# ABOUT THIS EXERCISE
Lines with "package": copy each one from the listing below.

# RECORDS SHOWN
- Opening Delimiter -
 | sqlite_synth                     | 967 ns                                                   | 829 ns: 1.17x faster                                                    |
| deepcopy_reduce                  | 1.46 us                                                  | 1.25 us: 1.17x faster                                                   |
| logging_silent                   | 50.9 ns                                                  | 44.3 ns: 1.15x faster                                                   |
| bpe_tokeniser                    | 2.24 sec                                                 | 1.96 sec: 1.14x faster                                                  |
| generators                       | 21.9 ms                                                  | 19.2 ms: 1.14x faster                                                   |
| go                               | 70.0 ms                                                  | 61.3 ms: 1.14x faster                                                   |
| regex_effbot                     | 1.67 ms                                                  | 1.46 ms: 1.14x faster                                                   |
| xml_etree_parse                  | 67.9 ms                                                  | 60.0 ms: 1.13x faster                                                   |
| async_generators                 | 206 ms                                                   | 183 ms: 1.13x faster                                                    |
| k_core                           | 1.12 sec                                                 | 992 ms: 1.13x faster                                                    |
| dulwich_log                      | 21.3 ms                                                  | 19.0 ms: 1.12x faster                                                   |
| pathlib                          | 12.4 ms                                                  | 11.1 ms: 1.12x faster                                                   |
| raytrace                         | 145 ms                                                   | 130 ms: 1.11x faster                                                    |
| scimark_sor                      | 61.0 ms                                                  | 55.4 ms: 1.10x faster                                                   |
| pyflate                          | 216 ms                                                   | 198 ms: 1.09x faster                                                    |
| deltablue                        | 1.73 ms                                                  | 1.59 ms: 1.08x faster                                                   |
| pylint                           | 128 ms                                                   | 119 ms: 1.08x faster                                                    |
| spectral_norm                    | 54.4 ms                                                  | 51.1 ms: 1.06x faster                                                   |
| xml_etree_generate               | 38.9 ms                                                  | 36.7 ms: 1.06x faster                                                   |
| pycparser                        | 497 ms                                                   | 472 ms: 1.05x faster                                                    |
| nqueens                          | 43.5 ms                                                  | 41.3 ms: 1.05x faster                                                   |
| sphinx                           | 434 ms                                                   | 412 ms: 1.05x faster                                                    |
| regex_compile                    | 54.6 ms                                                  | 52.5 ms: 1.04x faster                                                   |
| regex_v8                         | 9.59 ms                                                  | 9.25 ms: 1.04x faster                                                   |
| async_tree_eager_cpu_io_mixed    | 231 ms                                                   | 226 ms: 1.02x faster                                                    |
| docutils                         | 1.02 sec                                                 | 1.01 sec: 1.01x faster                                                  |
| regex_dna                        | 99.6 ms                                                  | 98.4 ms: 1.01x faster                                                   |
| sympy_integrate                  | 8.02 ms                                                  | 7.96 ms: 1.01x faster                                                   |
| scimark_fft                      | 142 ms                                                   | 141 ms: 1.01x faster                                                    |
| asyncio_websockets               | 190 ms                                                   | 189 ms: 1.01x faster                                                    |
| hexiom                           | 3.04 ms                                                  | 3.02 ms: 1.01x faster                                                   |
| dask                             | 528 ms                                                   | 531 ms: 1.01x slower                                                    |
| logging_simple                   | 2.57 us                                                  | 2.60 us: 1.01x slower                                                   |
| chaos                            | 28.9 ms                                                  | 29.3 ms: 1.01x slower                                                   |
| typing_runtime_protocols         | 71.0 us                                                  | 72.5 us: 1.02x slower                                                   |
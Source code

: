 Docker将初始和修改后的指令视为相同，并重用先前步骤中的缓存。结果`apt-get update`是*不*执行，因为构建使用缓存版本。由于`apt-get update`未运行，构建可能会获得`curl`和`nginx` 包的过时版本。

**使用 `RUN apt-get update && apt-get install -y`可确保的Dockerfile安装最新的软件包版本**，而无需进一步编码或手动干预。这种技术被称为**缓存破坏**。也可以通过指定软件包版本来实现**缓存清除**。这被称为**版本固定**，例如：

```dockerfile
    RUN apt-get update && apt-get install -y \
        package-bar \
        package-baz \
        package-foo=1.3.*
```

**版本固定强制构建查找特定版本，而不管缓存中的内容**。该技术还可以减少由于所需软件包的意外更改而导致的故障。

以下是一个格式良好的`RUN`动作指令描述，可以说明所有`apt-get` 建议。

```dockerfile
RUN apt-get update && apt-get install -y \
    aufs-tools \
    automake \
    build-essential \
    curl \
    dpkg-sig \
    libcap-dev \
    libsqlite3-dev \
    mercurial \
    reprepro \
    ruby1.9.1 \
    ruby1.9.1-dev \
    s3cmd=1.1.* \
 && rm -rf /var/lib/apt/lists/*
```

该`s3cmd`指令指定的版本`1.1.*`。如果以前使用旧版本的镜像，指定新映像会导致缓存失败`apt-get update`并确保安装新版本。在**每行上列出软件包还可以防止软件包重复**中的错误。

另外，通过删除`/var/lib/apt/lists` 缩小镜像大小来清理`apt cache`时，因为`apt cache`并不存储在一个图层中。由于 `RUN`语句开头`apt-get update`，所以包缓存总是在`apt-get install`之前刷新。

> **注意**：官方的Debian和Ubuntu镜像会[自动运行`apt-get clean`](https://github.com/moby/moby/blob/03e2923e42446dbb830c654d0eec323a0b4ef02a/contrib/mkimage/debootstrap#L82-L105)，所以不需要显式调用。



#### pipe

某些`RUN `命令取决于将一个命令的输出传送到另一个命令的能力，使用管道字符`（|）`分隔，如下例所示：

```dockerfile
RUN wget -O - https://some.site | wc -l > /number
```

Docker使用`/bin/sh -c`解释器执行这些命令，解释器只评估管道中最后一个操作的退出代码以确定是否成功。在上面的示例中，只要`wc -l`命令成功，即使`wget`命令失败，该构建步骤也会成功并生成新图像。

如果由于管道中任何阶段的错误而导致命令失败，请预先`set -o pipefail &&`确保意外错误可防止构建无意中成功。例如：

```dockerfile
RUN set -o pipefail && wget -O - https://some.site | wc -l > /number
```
- Closing Delimiter -
# ANSWER FOR THIS EXERCISE
        package-bar \
        package-baz \
        package-foo=1.3.*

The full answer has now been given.